Combined with diet and exercise, they say acupuncture treatments on the ear can help in weight loss, as well as smoking cessation and other health issues.

"Acupuncture doesn't make the pounds fall off," Sear said.

Moreover, stapling the ear can negatively affect the pressure point, she said. "Once a point is stimulated consistently, if anything, you shut it down."

Dr. Michael Martinez, president of the Conway, Ark.,-based Professional Ear Stapling Association, disagrees.

A licensed chiropractor, nutritionist and acupuncturist, Martinez agreed that stapling alone will not work but said it is a helpful aid.

Martinez said that negative publicity about stapling - highlighted by widespread problems with infection in Mississippi this year - led many acupuncturists to avoid stapling.

"It's just distancing themselves," Martinez said.

Fallaw, 29, said the staples alone were effective for her.

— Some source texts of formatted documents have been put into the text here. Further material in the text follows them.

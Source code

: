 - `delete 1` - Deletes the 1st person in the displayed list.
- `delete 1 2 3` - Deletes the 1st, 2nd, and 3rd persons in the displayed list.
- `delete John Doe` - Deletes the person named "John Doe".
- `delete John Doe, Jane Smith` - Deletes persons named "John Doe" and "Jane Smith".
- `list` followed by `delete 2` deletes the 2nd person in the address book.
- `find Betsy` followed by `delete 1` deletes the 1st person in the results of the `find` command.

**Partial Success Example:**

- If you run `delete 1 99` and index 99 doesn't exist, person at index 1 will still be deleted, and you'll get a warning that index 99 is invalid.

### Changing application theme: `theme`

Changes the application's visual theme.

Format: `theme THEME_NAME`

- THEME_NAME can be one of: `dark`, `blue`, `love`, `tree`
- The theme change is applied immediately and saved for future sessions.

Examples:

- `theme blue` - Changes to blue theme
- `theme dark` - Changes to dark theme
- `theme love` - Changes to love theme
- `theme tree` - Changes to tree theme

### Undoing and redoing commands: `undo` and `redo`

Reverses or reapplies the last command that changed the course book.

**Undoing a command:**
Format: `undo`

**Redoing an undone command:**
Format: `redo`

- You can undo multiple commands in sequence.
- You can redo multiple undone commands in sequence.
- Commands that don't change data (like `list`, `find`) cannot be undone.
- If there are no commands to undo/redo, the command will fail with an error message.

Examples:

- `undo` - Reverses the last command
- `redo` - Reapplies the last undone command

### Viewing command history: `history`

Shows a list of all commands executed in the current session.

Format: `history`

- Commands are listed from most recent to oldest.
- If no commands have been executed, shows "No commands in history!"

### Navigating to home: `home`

She said the problems that have been associated with the technique were related to issues in Mississippi, where underground operations thrived. She said people were stapling ears in parking garages, bathrooms, coin laundries and the back seats of cars.

Fallaw said that she has stapled ears of some 3,000 clients and that her business has grown to about 2,400 new ears a month. She charges $75 for both ears.

"The other states in the South have grown tremendously," Fallaw said. "In Florida, it is very much starting to pick up."

She said she had 10 to 12 hours of "hands-on training" before she became a practitioner.

Sear, who had 2,700 hours of training to become an acupuncture physician, says Florida needs to get a handle on ear stapling before it grows out of control. "The message about stapling is, they shouldn't do it," Sear said. "A licensed person shouldn't be doing it and an unlicensed person shouldn't be doing it."